__What is being asked__. In the data below, find the line with "existe la necesidad" and the line with "RVE via FEA?", then restate both and every line between them exactly, minus the pictures.

--------------------------------

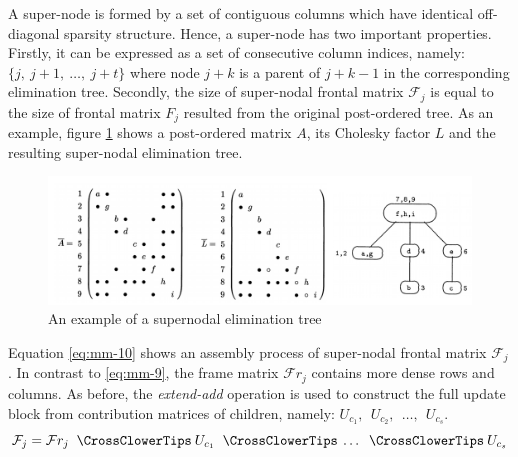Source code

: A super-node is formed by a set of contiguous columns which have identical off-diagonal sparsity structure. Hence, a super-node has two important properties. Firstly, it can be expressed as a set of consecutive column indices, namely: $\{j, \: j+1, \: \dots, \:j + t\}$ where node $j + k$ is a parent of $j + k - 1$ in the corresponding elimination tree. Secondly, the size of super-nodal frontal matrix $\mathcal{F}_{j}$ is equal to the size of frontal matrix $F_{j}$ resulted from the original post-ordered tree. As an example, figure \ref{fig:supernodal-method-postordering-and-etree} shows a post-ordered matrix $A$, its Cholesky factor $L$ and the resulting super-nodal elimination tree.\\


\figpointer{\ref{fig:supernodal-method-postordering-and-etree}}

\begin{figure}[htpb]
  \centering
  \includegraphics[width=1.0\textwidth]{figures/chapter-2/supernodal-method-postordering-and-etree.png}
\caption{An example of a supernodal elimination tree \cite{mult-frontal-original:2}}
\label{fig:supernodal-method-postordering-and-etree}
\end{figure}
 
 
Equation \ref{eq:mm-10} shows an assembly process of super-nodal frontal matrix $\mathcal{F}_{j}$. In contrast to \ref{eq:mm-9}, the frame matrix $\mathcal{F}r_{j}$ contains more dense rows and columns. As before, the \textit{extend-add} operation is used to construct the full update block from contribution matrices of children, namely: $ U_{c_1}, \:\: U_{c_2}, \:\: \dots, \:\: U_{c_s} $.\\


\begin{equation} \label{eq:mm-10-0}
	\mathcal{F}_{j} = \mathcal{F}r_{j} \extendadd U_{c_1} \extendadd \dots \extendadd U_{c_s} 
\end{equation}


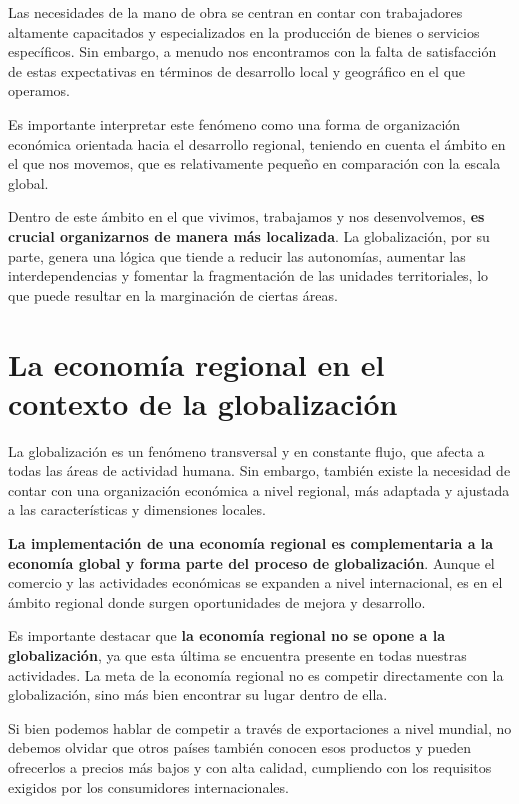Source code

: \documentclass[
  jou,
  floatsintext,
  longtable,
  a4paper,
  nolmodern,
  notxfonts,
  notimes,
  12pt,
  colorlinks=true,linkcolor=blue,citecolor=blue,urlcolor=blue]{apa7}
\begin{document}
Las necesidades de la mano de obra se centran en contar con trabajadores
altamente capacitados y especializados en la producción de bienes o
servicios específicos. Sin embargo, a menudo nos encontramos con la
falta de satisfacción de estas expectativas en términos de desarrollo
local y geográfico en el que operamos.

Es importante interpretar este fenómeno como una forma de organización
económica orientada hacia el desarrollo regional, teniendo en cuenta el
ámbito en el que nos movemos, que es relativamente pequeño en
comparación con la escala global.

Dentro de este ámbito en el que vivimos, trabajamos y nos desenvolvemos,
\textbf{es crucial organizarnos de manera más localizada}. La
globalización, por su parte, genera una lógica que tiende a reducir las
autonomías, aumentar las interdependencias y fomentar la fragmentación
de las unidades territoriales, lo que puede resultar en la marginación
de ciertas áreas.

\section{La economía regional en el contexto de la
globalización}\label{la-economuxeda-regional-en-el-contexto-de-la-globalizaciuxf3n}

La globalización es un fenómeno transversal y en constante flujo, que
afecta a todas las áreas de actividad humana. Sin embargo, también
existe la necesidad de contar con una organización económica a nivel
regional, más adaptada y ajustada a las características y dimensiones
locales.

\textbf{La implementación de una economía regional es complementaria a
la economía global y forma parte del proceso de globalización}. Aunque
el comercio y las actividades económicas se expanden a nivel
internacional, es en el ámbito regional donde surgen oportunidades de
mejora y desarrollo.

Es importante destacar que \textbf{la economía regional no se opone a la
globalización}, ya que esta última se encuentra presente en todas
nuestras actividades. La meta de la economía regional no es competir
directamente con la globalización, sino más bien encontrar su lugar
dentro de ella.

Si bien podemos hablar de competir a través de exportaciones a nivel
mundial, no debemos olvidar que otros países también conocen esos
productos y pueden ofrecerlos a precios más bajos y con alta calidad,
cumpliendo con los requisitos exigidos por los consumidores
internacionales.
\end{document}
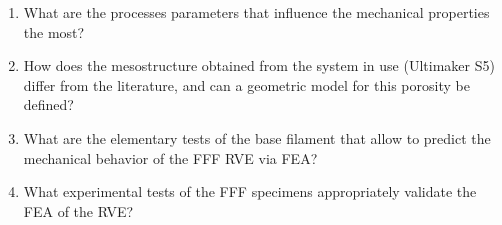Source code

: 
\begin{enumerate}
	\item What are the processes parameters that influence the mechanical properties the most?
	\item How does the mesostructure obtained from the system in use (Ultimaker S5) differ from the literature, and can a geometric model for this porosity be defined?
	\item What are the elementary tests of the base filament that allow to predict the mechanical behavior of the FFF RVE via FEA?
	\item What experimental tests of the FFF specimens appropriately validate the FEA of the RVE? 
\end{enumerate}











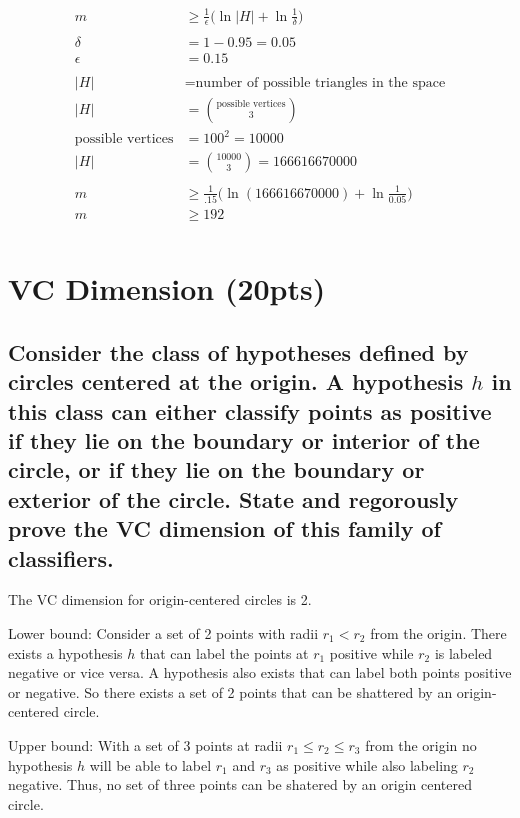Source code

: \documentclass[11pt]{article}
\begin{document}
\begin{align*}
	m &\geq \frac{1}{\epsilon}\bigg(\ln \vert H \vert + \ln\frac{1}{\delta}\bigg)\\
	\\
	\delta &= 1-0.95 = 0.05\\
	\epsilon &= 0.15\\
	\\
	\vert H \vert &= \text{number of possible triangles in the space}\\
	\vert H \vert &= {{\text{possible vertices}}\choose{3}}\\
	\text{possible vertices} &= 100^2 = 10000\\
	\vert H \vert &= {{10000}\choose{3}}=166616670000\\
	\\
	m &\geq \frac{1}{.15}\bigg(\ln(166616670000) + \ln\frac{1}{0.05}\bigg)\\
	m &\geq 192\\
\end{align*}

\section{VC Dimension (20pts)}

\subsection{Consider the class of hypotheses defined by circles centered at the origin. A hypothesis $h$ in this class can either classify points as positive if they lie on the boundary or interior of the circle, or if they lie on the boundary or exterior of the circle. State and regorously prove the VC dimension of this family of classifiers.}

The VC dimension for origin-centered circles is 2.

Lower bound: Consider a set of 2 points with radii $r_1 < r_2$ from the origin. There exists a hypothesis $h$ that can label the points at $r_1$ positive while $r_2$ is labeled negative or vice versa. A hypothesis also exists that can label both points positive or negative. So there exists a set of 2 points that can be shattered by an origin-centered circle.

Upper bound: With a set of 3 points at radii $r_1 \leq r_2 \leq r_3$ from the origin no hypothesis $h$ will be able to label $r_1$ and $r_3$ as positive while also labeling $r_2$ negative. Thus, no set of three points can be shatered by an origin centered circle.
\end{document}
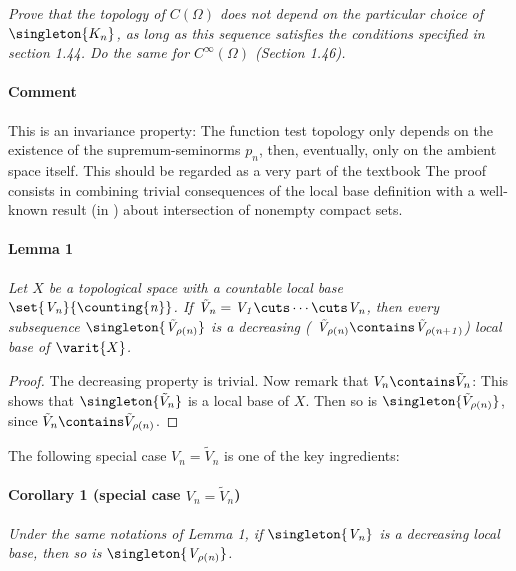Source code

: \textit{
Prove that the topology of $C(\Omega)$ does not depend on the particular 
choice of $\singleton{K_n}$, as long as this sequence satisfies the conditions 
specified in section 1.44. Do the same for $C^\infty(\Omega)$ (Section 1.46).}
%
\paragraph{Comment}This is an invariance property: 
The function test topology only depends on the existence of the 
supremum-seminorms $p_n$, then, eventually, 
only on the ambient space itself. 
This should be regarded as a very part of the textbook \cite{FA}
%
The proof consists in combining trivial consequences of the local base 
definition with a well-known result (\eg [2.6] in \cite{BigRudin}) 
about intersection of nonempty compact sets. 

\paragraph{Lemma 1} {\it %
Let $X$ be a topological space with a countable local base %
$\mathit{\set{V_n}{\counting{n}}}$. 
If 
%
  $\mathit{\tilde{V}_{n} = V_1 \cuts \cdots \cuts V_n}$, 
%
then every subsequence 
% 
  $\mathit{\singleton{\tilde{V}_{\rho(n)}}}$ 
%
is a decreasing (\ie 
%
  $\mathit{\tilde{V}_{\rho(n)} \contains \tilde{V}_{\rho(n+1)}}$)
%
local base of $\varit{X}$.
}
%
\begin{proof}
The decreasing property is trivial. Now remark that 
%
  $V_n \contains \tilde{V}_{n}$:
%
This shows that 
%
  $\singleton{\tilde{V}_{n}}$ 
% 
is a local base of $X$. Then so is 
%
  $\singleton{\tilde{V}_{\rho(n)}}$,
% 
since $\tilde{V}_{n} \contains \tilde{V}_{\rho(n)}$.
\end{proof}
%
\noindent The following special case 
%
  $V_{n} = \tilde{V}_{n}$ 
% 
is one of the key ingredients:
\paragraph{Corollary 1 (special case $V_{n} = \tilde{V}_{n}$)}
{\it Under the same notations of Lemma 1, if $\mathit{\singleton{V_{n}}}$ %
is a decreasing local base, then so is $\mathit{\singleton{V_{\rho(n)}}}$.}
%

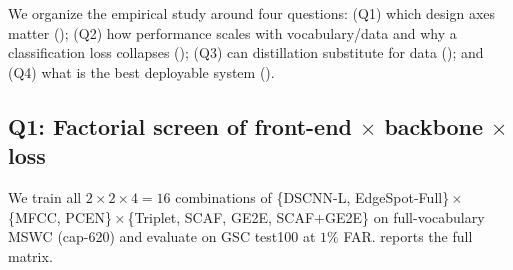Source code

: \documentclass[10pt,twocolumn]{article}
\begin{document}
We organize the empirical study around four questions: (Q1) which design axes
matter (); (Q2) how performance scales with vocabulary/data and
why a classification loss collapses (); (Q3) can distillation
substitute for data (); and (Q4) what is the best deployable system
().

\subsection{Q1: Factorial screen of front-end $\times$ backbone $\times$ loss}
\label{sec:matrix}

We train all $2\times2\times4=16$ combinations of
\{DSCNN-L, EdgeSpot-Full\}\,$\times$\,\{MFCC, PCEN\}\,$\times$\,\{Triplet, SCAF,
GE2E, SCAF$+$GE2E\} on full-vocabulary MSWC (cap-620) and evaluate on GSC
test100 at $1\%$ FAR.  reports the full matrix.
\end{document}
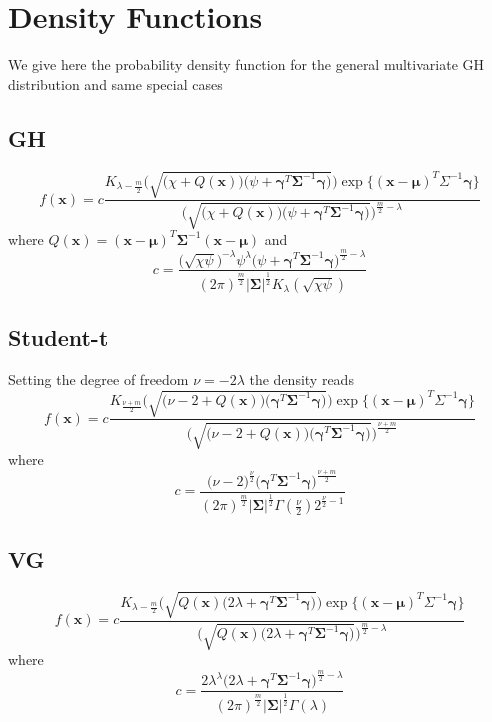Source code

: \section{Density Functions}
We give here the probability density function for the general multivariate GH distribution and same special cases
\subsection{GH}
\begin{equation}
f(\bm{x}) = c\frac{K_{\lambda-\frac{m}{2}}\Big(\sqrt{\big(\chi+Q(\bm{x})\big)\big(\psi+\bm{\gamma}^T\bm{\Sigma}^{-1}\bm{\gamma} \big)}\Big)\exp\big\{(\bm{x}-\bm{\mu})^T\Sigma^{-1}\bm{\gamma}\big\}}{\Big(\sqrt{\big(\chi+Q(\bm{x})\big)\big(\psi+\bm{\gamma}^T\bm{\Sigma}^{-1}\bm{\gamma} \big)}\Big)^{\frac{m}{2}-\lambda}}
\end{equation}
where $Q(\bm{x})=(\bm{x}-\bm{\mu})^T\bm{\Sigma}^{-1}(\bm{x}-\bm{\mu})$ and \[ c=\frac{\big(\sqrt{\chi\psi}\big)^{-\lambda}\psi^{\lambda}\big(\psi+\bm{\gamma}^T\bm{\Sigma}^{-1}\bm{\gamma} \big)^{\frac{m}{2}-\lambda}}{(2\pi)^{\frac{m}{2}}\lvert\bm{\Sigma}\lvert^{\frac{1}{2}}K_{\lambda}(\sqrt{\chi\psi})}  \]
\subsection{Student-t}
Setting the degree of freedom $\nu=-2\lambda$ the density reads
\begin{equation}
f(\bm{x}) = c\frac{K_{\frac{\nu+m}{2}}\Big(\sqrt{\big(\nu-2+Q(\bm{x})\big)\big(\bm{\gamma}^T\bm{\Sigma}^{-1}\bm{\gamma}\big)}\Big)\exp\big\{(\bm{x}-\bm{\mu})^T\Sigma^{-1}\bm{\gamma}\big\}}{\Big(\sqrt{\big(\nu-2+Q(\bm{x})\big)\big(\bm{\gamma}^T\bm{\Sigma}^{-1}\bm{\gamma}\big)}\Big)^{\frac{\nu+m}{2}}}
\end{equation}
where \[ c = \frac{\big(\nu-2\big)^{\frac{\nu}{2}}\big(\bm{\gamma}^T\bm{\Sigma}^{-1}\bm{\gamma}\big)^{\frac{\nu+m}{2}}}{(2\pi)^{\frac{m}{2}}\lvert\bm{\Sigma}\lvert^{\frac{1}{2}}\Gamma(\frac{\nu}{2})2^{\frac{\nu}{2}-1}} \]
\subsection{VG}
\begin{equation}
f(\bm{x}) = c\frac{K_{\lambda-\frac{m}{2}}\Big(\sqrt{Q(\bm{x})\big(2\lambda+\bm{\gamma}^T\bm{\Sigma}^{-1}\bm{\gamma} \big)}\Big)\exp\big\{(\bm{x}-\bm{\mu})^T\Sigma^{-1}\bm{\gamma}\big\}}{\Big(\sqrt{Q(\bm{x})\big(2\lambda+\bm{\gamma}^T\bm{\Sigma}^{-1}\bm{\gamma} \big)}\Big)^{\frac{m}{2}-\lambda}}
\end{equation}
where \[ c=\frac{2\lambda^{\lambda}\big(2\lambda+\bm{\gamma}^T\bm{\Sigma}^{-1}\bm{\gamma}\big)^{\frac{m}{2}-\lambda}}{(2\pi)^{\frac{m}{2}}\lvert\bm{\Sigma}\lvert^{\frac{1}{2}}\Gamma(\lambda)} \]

--------------------------------

__Exercise response__.
existe la necesidad de contar con una organización económica a nivel
regional, más adaptada y ajustada a las características y dimensiones
locales.

\textbf{La implementación de una economía regional es complementaria a
la economía global y forma parte del proceso de globalización}. Aunque
el comercio y las actividades económicas se expanden a nivel
internacional, es en el ámbito regional donde surgen oportunidades de
mejora y desarrollo.

Es importante destacar que \textbf{la economía regional no se opone a la
globalización}, ya que esta última se encuentra presente en todas
nuestras actividades. La meta de la economía regional no es competir
directamente con la globalización, sino más bien encontrar su lugar
dentro de ella.

Si bien podemos hablar de competir a través de exportaciones a nivel
mundial, no debemos olvidar que otros países también conocen esos
productos y pueden ofrecerlos a precios más bajos y con alta calidad,
cumpliendo con los requisitos exigidos por los consumidores
internacionales.
\end{document}
Source code

: 
\begin{enumerate}
	\item What are the processes parameters that influence the mechanical properties the most?
	\item How does the mesostructure obtained from the system in use (Ultimaker S5) differ from the literature, and can a geometric model for this porosity be defined?
	\item What are the elementary tests of the base filament that allow to predict the mechanical behavior of the FFF RVE via FEA?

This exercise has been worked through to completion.